We’ve just completed the section of Higher unit 2 that investigates the behaviour of a Wheatstone Bridge. The bridge circuit is really just a pair of voltage dividers connected in parallel.  A voltmeter, ammeter or galvanometer (very sensitive ammeter) connects the two voltage divider chains together, as shown below.

When the voltage (or current) displayed on the meter is zero, we say that the Wheatstone bridge is balanced.  For a balanced bridge, it is possible to show that

\displaystyle {R_1 \over R_2} = \displaystyle {R_3 \over R_4}

[you have this proof in your notes folder]

For the circuit shown above, the voltmeter will display the difference in electrical potential between points B and D.  We can calculate this potential difference by finding the voltages at points B and D using the voltage divider equation you used for Standard Grade/Intermediate 2 Physics.

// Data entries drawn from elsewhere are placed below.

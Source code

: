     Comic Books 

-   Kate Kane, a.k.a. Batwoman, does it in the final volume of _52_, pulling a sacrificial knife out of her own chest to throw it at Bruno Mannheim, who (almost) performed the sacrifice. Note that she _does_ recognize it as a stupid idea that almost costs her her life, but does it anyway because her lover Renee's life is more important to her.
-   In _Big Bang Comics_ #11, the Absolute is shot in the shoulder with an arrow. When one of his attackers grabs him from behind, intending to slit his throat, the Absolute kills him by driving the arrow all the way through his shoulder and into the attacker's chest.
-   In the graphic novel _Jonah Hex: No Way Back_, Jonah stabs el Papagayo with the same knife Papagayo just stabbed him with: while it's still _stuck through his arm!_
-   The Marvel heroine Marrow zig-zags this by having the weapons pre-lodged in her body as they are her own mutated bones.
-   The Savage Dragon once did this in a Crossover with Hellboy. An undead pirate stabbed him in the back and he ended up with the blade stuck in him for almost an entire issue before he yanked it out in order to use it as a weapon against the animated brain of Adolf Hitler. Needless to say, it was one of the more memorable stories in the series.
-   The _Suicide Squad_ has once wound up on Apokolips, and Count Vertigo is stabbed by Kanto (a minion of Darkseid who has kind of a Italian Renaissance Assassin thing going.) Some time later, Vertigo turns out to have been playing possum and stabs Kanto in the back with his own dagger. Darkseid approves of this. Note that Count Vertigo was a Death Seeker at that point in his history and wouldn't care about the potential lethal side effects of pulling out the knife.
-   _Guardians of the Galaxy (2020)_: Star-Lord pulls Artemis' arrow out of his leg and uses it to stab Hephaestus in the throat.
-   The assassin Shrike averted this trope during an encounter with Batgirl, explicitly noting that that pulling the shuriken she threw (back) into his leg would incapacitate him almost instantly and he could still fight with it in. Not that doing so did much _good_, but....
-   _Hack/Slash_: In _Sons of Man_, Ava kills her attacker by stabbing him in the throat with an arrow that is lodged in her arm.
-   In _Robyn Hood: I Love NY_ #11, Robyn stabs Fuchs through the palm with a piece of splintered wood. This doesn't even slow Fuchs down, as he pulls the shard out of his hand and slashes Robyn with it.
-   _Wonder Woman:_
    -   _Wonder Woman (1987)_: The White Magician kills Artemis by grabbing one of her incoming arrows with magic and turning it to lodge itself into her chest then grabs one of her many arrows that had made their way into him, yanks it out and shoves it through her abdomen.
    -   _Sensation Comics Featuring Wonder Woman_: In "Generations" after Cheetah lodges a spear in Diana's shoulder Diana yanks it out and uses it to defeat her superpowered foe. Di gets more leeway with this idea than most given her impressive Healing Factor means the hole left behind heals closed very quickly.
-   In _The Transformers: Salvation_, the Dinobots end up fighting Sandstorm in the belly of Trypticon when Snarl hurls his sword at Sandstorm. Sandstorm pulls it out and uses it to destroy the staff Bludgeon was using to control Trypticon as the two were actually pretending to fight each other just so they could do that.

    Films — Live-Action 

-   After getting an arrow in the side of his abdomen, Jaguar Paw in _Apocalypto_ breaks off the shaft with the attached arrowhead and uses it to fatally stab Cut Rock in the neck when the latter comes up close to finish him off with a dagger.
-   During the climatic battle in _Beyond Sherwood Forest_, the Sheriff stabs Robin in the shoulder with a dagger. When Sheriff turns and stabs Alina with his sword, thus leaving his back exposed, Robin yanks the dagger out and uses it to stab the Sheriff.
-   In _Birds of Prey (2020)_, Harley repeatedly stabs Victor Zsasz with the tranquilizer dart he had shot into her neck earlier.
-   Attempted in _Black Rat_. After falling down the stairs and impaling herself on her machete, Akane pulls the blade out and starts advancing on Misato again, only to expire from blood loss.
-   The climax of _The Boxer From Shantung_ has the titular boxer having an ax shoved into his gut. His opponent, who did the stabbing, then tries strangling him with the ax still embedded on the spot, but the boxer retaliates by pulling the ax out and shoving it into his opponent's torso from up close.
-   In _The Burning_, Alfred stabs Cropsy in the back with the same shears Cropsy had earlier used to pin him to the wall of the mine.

V_2  = \displaystyle { R_2 \over {R_1+R_2}} \times V_s

So in this example,

V_D = \displaystyle {R_2 \over {R_1+R_2}} \times V_s

and

V_B  = \displaystyle {R_X \over {R_3+R_X}} \times V_s

The voltmeter displays the potential difference between these two points, i.e.

V_G  = V_D-V_B

Here is a short video that provides a recap of the Wheatstone Bridge.

and a worked example from an old SQA past paper

Now click on the picture below to try an interactive Wheatstone Bridge problem (you will need to have Java installed).

Instructions:

  • Press the Reset button to change the value of all the resistors in the circuit.
  • Use the slider to balance the bridge. The circuit uses a centre-zero meter, so aim to get the indicator dead centre.
  • Find the unknown resistance (R4) using the value of the other 3 resistors when the circuit is balanced.

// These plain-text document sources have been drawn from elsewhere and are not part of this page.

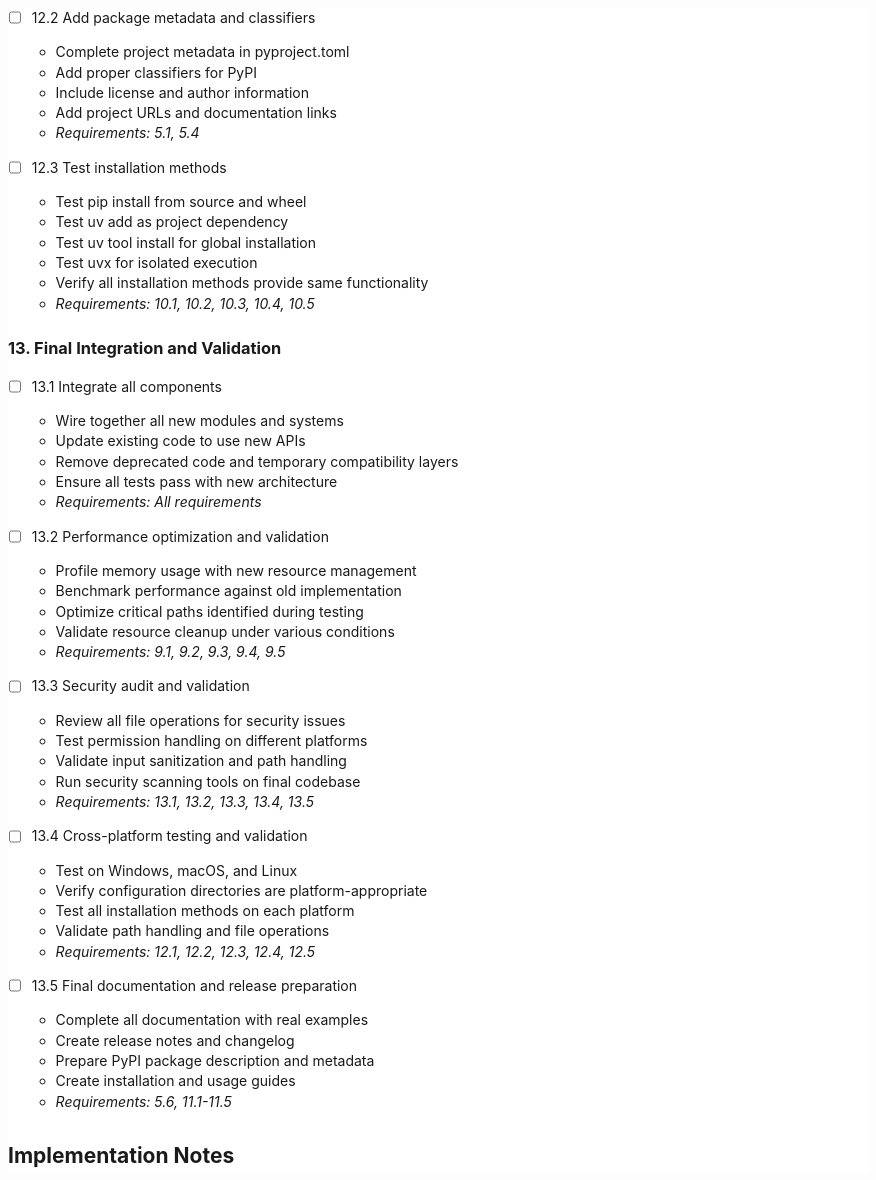 - [ ] 12.2 Add package metadata and classifiers
  - Complete project metadata in pyproject.toml
  - Add proper classifiers for PyPI
  - Include license and author information
  - Add project URLs and documentation links
  - _Requirements: 5.1, 5.4_

- [ ] 12.3 Test installation methods
  - Test pip install from source and wheel
  - Test uv add as project dependency
  - Test uv tool install for global installation
  - Test uvx for isolated execution
  - Verify all installation methods provide same functionality
  - _Requirements: 10.1, 10.2, 10.3, 10.4, 10.5_

### 13. Final Integration and Validation

- [ ] 13.1 Integrate all components
  - Wire together all new modules and systems
  - Update existing code to use new APIs
  - Remove deprecated code and temporary compatibility layers
  - Ensure all tests pass with new architecture
  - _Requirements: All requirements_

- [ ] 13.2 Performance optimization and validation
  - Profile memory usage with new resource management
  - Benchmark performance against old implementation
  - Optimize critical paths identified during testing
  - Validate resource cleanup under various conditions
  - _Requirements: 9.1, 9.2, 9.3, 9.4, 9.5_

- [ ] 13.3 Security audit and validation
  - Review all file operations for security issues
  - Test permission handling on different platforms
  - Validate input sanitization and path handling
  - Run security scanning tools on final codebase
  - _Requirements: 13.1, 13.2, 13.3, 13.4, 13.5_

- [ ] 13.4 Cross-platform testing and validation
  - Test on Windows, macOS, and Linux
  - Verify configuration directories are platform-appropriate
  - Test all installation methods on each platform
  - Validate path handling and file operations
  - _Requirements: 12.1, 12.2, 12.3, 12.4, 12.5_

- [ ] 13.5 Final documentation and release preparation
  - Complete all documentation with real examples
  - Create release notes and changelog
  - Prepare PyPI package description and metadata
  - Create installation and usage guides
  - _Requirements: 5.6, 11.1-11.5_

## Implementation Notes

You can repeat this simulation as many times as you like by pressing Reset to change the resistor values…..it’s great practice!

Here is an example of an application of the Wheatstone Bridge, called the metre bridge.

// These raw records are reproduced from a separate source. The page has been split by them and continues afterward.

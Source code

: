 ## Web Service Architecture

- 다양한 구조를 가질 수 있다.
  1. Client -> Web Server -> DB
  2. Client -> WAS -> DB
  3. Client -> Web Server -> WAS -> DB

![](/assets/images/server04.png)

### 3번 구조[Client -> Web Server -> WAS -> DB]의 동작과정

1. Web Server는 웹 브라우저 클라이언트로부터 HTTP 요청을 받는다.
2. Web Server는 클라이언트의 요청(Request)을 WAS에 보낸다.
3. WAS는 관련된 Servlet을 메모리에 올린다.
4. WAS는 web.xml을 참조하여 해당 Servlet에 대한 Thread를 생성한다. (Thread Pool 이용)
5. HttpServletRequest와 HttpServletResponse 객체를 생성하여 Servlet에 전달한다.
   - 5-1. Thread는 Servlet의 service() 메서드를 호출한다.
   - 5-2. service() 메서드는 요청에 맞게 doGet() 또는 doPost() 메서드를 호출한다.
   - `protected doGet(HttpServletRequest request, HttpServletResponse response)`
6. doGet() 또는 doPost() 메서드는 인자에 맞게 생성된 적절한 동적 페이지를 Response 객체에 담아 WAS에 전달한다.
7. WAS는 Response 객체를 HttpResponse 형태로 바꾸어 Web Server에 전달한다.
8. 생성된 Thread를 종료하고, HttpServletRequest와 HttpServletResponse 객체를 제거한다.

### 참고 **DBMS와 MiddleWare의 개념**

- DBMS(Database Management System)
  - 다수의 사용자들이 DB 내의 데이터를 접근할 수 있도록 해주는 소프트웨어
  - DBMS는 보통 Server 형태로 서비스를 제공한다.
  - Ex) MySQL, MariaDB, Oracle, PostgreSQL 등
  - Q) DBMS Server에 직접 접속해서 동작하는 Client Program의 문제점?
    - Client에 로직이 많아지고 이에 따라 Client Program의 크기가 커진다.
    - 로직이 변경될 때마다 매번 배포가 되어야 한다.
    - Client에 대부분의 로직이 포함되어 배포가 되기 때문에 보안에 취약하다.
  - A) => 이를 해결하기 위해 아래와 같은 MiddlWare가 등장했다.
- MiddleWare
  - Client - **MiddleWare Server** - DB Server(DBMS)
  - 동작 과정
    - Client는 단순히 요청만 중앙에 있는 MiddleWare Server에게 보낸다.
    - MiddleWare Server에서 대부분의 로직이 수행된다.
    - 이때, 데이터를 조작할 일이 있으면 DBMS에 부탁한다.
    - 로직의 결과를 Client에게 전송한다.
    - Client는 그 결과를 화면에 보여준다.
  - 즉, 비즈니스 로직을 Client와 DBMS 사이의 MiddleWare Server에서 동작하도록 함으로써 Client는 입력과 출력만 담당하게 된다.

When a Wheatstone Bridge is slightly out of balance, it will provide a linear response.  In other words, small changes in resistance will produce proportionally small changes in voltage or current.  When these small changes are plotted, we obtain a straight line through the origin, like this:

We tried to use this property of a Wheatstone Bridge to find the temperature of the physics classroom.  We used some of the snow outside for a low temperature and boiling water for a high temperature.

As we discussed today, this was not a particularly successful experiment due to the non-linear response of the thermistor to changes in temperature – you might remember this from Standard Grade or Int 2 Physics.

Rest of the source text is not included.